# [Supplied data]
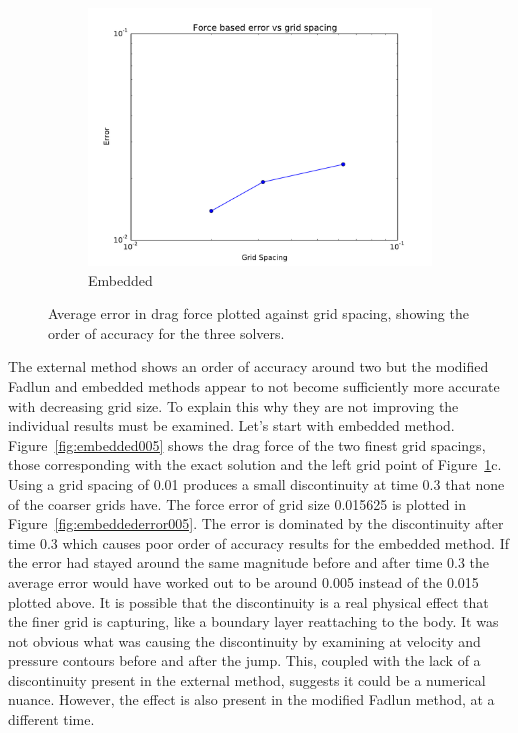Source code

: \begin{figure}[H]
	\begin{subfigure}{0.5\textwidth}
		\includegraphics[width=\linewidth]{error_embedded}
		\caption{Embedded}
	\end{subfigure}
	\caption{Average error in drag force plotted against grid spacing, showing the order of accuracy for the three solvers.}
	\label{fig:cyerror}
\end{figure}

The external method shows an order of accuracy around two but the modified Fadlun and embedded methods appear to not become sufficiently more accurate with decreasing grid size. 
To explain this why they are not improving the individual results must be examined. 
Let's start with embedded method. 
Figure~\ref{fig:embedded005} shows the drag force of the two finest grid spacings, those corresponding with the exact solution and the left grid point of Figure~\ref{fig:cyerror}c. 
Using a grid spacing of 0.01 produces a small discontinuity at time 0.3 that none of the coarser grids have. 
The force error of grid size 0.015625 is plotted in Figure~\ref{fig:embeddederror005}. 
The error is dominated by the discontinuity after time 0.3 which causes poor order of accuracy results for the embedded method. 
If the error had stayed around the same magnitude before and after time 0.3 the average error would have worked out to be around 0.005 instead of the 0.015 plotted above. 
It is possible that the discontinuity is a real physical effect that the finer grid is capturing, like a boundary layer reattaching to the body. 
It was not obvious what was causing the discontinuity by examining at velocity and pressure contours before and after the jump. 
This, coupled with the lack of a discontinuity present in the external method, suggests it could be a numerical nuance. 
However, the effect is also present in the modified Fadlun method, at a different time.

# [Problem requirements]
Every line of the material should be repeated precisely; pictures are to be excluded.

# [Output for this task]
Source code

: \begin{figure}[H]
	\begin{subfigure}{0.5\textwidth}
		\includegraphics[width=\linewidth]{error_embedded}
		\caption{Embedded}
	\end{subfigure}
	\caption{Average error in drag force plotted against grid spacing, showing the order of accuracy for the three solvers.}
	\label{fig:cyerror}
\end{figure}

The external method shows an order of accuracy around two but the modified Fadlun and embedded methods appear to not become sufficiently more accurate with decreasing grid size. 
To explain this why they are not improving the individual results must be examined. 
Let's start with embedded method. 
Figure~\ref{fig:embedded005} shows the drag force of the two finest grid spacings, those corresponding with the exact solution and the left grid point of Figure~\ref{fig:cyerror}c. 
Using a grid spacing of 0.01 produces a small discontinuity at time 0.3 that none of the coarser grids have. 
The force error of grid size 0.015625 is plotted in Figure~\ref{fig:embeddederror005}. 
The error is dominated by the discontinuity after time 0.3 which causes poor order of accuracy results for the embedded method. 
If the error had stayed around the same magnitude before and after time 0.3 the average error would have worked out to be around 0.005 instead of the 0.015 plotted above. 
It is possible that the discontinuity is a real physical effect that the finer grid is capturing, like a boundary layer reattaching to the body. 
It was not obvious what was causing the discontinuity by examining at velocity and pressure contours before and after the jump. 
This, coupled with the lack of a discontinuity present in the external method, suggests it could be a numerical nuance. 
However, the effect is also present in the modified Fadlun method, at a different time.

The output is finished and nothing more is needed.